São telhados, varandas, quintais,
garagens. Vez em quando o homem chega de moto, a moça entra num rancho,
crianças brincam, jogam futebol, mas olhos perdidos, docemente perdidos, que se
acham em mim (é o que parece), me consumindo, derretidos, alheios, como se não
estivessem aqui, mas longe, Paris, Nova York, Tóquio, alheios a tudo, presos em
mim, alheamento feitiço, não, eu nunca vi. Me enfeiticem, olhos perdidos.
Também viajo na sua, como numa história do Hatoun.

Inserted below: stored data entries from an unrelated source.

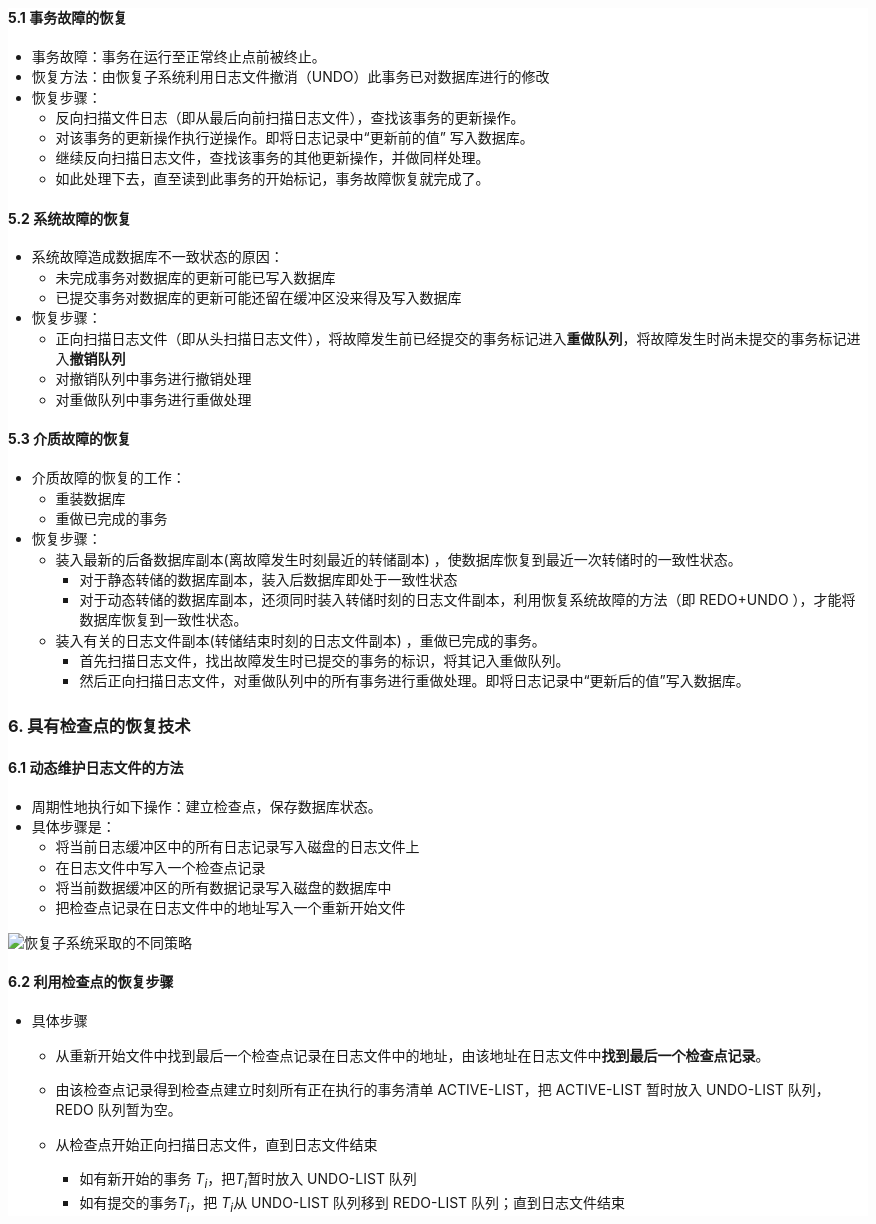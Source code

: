 #### 5.1 事务故障的恢复

- 事务故障：事务在运行至正常终止点前被终止。
- 恢复方法：由恢复子系统利用日志文件撤消（UNDO）此事务已对数据库进行的修改
- 恢复步骤：
  - 反向扫描文件日志（即从最后向前扫描日志文件），查找该事务的更新操作。
  - 对该事务的更新操作执行逆操作。即将日志记录中“更新前的值” 写入数据库。
  - 继续反向扫描日志文件，查找该事务的其他更新操作，并做同样处理。
  - 如此处理下去，直至读到此事务的开始标记，事务故障恢复就完成了。

#### 5.2 系统故障的恢复

- 系统故障造成数据库不一致状态的原因：
  - 未完成事务对数据库的更新可能已写入数据库
  - 已提交事务对数据库的更新可能还留在缓冲区没来得及写入数据库
- 恢复步骤：
  - 正向扫描日志文件（即从头扫描日志文件），将故障发生前已经提交的事务标记进入**重做队列**，将故障发生时尚未提交的事务标记进入**撤销队列**
  - 对撤销队列中事务进行撤销处理
  - 对重做队列中事务进行重做处理

#### 5.3 介质故障的恢复

- 介质故障的恢复的工作：
  - 重装数据库
  - 重做已完成的事务
- 恢复步骤：
  - 装入最新的后备数据库副本(离故障发生时刻最近的转储副本) ，使数据库恢复到最近一次转储时的一致性状态。
    - 对于静态转储的数据库副本，装入后数据库即处于一致性状态
    - 对于动态转储的数据库副本，还须同时装入转储时刻的日志文件副本，利用恢复系统故障的方法（即 REDO+UNDO ），才能将数据库恢复到一致性状态。
  - 装入有关的日志文件副本(转储结束时刻的日志文件副本) ，重做已完成的事务。
    - 首先扫描日志文件，找出故障发生时已提交的事务的标识，将其记入重做队列。
    - 然后正向扫描日志文件，对重做队列中的所有事务进行重做处理。即将日志记录中“更新后的值”写入数据库。

### 6. 具有检查点的恢复技术

#### 6.1 动态维护日志文件的方法

- 周期性地执行如下操作：建立检查点，保存数据库状态。
- 具体步骤是：
  - 将当前日志缓冲区中的所有日志记录写入磁盘的日志文件上
  - 在日志文件中写入一个检查点记录
  - 将当前数据缓冲区的所有数据记录写入磁盘的数据库中
  - 把检查点记录在日志文件中的地址写入一个重新开始文件

![恢复子系统采取的不同策略](https://eaglebear2002.github.io/2022/06/16/%E6%95%B0%E6%8D%AE%E5%BA%93%E7%B3%BB%E7%BB%9F%E6%A6%82%E8%AE%BA/10-%E6%95%B0%E6%8D%AE%E5%BA%93%E6%81%A2%E5%A4%8D%E6%8A%80%E6%9C%AF/image-20220616161158480.png)

#### 6.2 利用检查点的恢复步骤

- 具体步骤

  - 从重新开始文件中找到最后一个检查点记录在日志文件中的地址，由该地址在日志文件中**找到最后一个检查点记录**。

  - 由该检查点记录得到检查点建立时刻所有正在执行的事务清单 ACTIVE-LIST，把 ACTIVE-LIST 暂时放入 UNDO-LIST 队列，REDO 队列暂为空。
  - 从检查点开始正向扫描日志文件，直到日志文件结束
    - 如有新开始的事务 $T_i$，把$T_i$暂时放入 UNDO-LIST 队列
    - 如有提交的事务$T_i$，把 $T_i$从 UNDO-LIST 队列移到 REDO-LIST 队列；直到日志文件结束
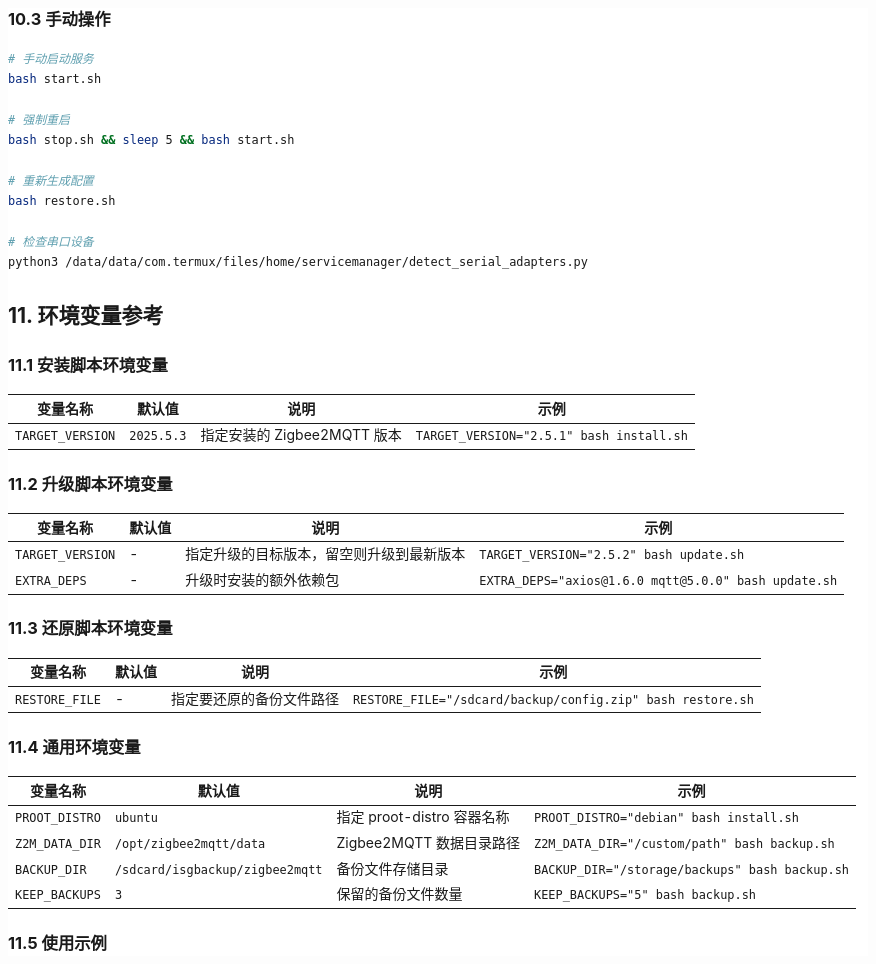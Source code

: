 ### 10.3 手动操作
```bash
# 手动启动服务
bash start.sh

# 强制重启
bash stop.sh && sleep 5 && bash start.sh

# 重新生成配置
bash restore.sh

# 检查串口设备
python3 /data/data/com.termux/files/home/servicemanager/detect_serial_adapters.py
```

## 11. 环境变量参考

### 11.1 安装脚本环境变量

| 变量名称 | 默认值 | 说明 | 示例 |
|---------|-------|------|------|
| `TARGET_VERSION` | `2025.5.3` | 指定安装的 Zigbee2MQTT 版本 | `TARGET_VERSION="2.5.1" bash install.sh` |

### 11.2 升级脚本环境变量

| 变量名称 | 默认值 | 说明 | 示例 |
|---------|-------|------|------|
| `TARGET_VERSION` | - | 指定升级的目标版本，留空则升级到最新版本 | `TARGET_VERSION="2.5.2" bash update.sh` |
| `EXTRA_DEPS` | - | 升级时安装的额外依赖包 | `EXTRA_DEPS="axios@1.6.0 mqtt@5.0.0" bash update.sh` |

### 11.3 还原脚本环境变量

| 变量名称 | 默认值 | 说明 | 示例 |
|---------|-------|------|------|
| `RESTORE_FILE` | - | 指定要还原的备份文件路径 | `RESTORE_FILE="/sdcard/backup/config.zip" bash restore.sh` |

### 11.4 通用环境变量

| 变量名称 | 默认值 | 说明 | 示例 |
|---------|-------|------|------|
| `PROOT_DISTRO` | `ubuntu` | 指定 proot-distro 容器名称 | `PROOT_DISTRO="debian" bash install.sh` |
| `Z2M_DATA_DIR` | `/opt/zigbee2mqtt/data` | Zigbee2MQTT 数据目录路径 | `Z2M_DATA_DIR="/custom/path" bash backup.sh` |
| `BACKUP_DIR` | `/sdcard/isgbackup/zigbee2mqtt` | 备份文件存储目录 | `BACKUP_DIR="/storage/backups" bash backup.sh` |
| `KEEP_BACKUPS` | `3` | 保留的备份文件数量 | `KEEP_BACKUPS="5" bash backup.sh` |

### 11.5 使用示例
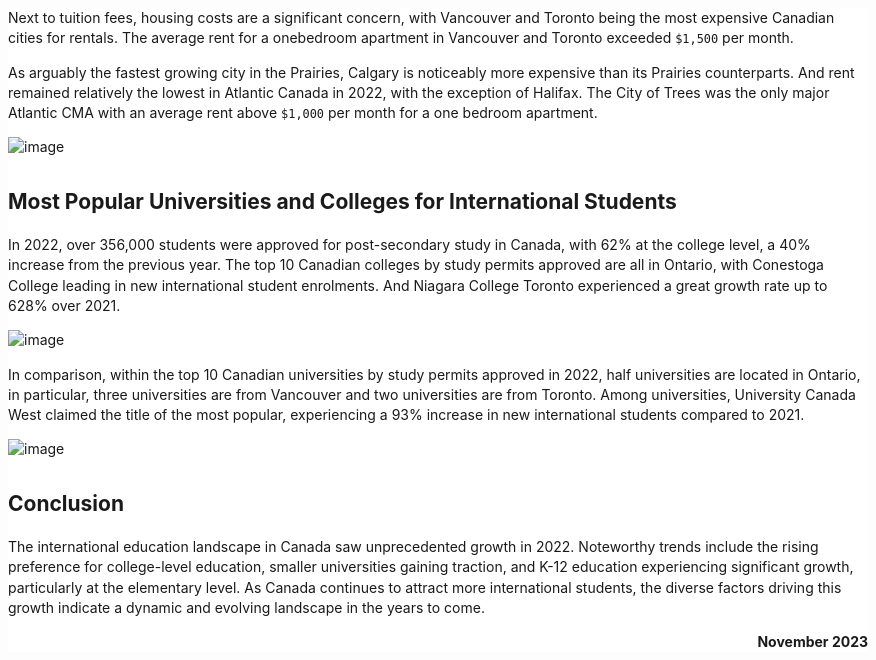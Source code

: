 Next to tuition fees, housing costs are a significant concern, with Vancouver and Toronto being the most expensive Canadian cities for rentals. The average rent for a onebedroom apartment in Vancouver and Toronto exceeded `$1,500` per month.

As arguably the fastest growing city in the Prairies, Calgary is noticeably more expensive than its Prairies counterparts. And rent remained relatively the lowest in Atlantic Canada in 2022, with the exception of Halifax. The City of Trees was the only major Atlantic
CMA with an average rent above `$1,000` per month for a one bedroom apartment.

![image](images/Average_1-bedroom_Apartment_Rent_in_Select_Canadian_Census_Metropolitan_Areas_2022.png)

## Most Popular Universities and Colleges for International Students

In 2022, over 356,000 students were approved for post-secondary study in Canada, with 62% at the college level, a 40% increase from the previous year. The top 10 Canadian colleges by study permits approved are all in Ontario, with Conestoga College leading in
new international student enrolments. And Niagara College Toronto experienced a great growth rate up to 628% over 2021.

![image](images/Top-10_Canadian_Colleges_by_Study_Permits_Approved_2022.png)

In comparison, within the top 10 Canadian universities by study permits approved in 2022, half universities are located in Ontario, in particular, three universities are from Vancouver and two universities are from Toronto. Among universities, University Canada
West claimed the title of the most popular, experiencing a 93% increase in new international students compared to 2021.

![image](images/Top-10_Canadian_Universities_by_Study_Permits_Approved_2022.png)

## Conclusion

The international education landscape in Canada saw unprecedented growth in 2022. Noteworthy trends include the rising preference for college-level education, smaller universities gaining traction, and K-12 education experiencing significant growth, particularly at the elementary level. As Canada continues to attract more international students, the diverse factors driving this growth indicate a dynamic and evolving landscape in the years to come.

**<p align="right">November 2023</p>**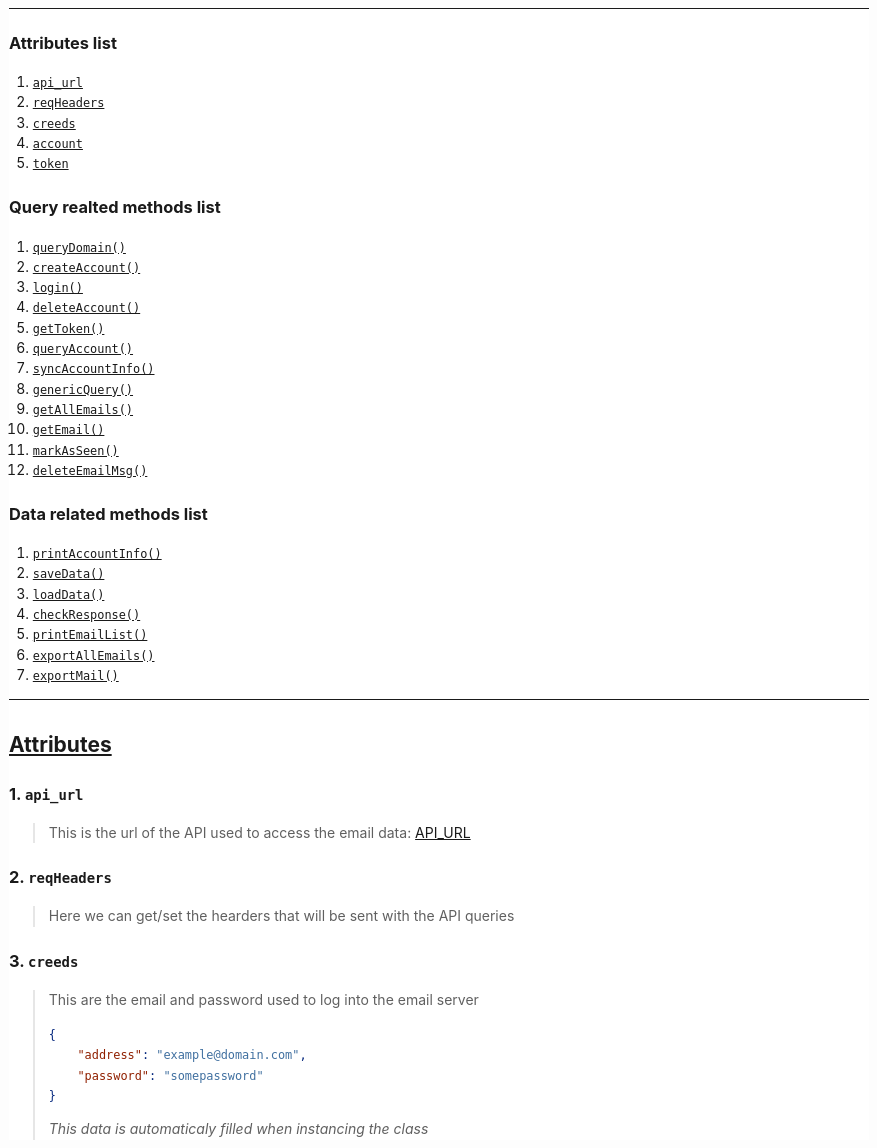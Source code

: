-----------------------------------------------
### Attributes list
1. [`api_url`](#1-apiurl)
2. [`reqHeaders`](#2-reqheaders)
3. [`creeds`](#3-creeds)
4. [`account`](#4-account)
5. [`token`](#5-token)

### Query realted methods list

1. [`queryDomain()`](#1-querydomainindex1)
2. [`createAccount()`](#2-createaccountemail-password)
3. [`login()`](#3-loginemail-password)
4. [`deleteAccount()`](#4-deleteaccount)
5. [`getToken()`](#5-gettoken)
6. [`queryAccount()`](#6-queryaccountmefalse-headersselfheaders)
7. [`syncAccountInfo()`](#7-syncaccountinfo)
8. [`genericQuery()`](#8-genericqueryendpoint-methodget-paramsnone-bodynone-jsontrue)
9. [`getAllEmails()`](#9-getallemails)
10. [`getEmail()`](#10-getemaileid)
11. [`markAsSeen()`](#11-markasseeneid)
12. [`deleteEmailMsg()`](#12-deleteemailmsgeid)

### Data related methods list

1. [`printAccountInfo()`](#1-printaccountinfo)
2. [`saveData()`](#2-savedatapathdefault)
3. [`loadData()`](#3-loaddatapathdefault)
4. [`checkResponse()`](#4-checkresponseres-msg)
5. [`printEmailList()`](#5-printemailslistseentrue)
6. [`exportAllEmails()`](#6-exportallemailsfilepath)
7. [`exportMail()`](#7-exportemailid-file)

--------------------------------------------------------

## [Attributes](#attributes-list)


### 1. `api_url`

> This is the url of the API used to access the email data: [API_URL](https://api.mail.tm)

### 2. `reqHeaders` 

> Here we can get/set the hearders that will be sent with the API queries

### 3. `creeds` 

> This are the email and password used to log into the email server  
> ```json
> {
>     "address": "example@domain.com",
>     "password": "somepassword"
> }
> ```
> *This data is automaticaly filled when instancing the class*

Quatorze anos? Quinze? Por aí. Quatorze,
quinze, alguns anos, talvez vinte e seis, trinta e oito, não sei, não lembro. Aliás,
mais esqueço que lembro, ultimamente; troco nomes. Historinhas infantis, dos
três porquinhos, conhece?, da casa de sapê, de pau a pique, de tijolos, do
Bolinha, Bolota e Bolão. João Cláudio, ou Maria Alice tinham o disquinho. Nunca
esqueci; não esqueço o sopro do Lobo Mau fazendo voar casinhas. Mas também não
sei por que falo isso; talvez, a ideia me vem agora, porque o seu olhar perdido
me evoca o ingênuo, o frescor, a leveza de outros tempos. Careço de oxigenação,
preciso oxigenar a vida, necessito do seu olhar.
No seu tempo, eu estava lá, ouvindo os
três porquinhos. Uma ingenuidade incrédula. Talvez você também possa estar,
não? Vinil pequeno, árvore ao fundo (Lobo Mau à espreita), Bolinha e Bolota
brincando, Bolão assentando tijolos. Tem uma vitrola aí? Talvez você ache no You Tube. Você nem quer saber, não é?
História bobinha.
Você agora o desvia, olha para baixo,
de lado, enxerga alguma coisa. Surge um cachorro (você tem um vira-lata), uma
mulher (mãe?). Ela recolhe roupas do varal, conversa, você responde. Depois ela
entra carregada de roupas, o cachorro dá umas voltinhas, vai para lá e para cá,
você passa a mão nele, faz um carinho, ele entra balançando as orelhas, parece
não gostar do aconchego, e então, você torna o olhar em mim.
Parece fazer perguntas, sim, é nítida
a expressão interrogativa. Num canto de seus olhos, bem escondido, vejo, parece
haver um pedaço de pena, uma piedade de mim. Ó, anjo meu, não careço de sua
piedade. Sim, sou um homem sozinho, em termos. Mas a solidão, aprenda isso,
pode ser uma ótima companheira. Um homem só nunca está sozinho, pois há a
solidão, e a solidão, às vezes, é mais quente que qualquer companhia de carne e
osso. Se é bom? Depende. Se você se entender com ela pode ser ótimo.
Ok, ok, satisfaço sua curiosidade,
gracinha: é que vez em quando gosto de ficar assim, olhando, olhando. Como não
fumo — e fumar deve ter seu lado divertido porque você acende um cigarro e fica
em qualquer lugar, numa sacada, na calçada, na frente do bar, olhando, apenas
olhando —, pego meu uísque e paro, bebo, olho, às vezes surgem coisas, do nada,
de repente, um olhar.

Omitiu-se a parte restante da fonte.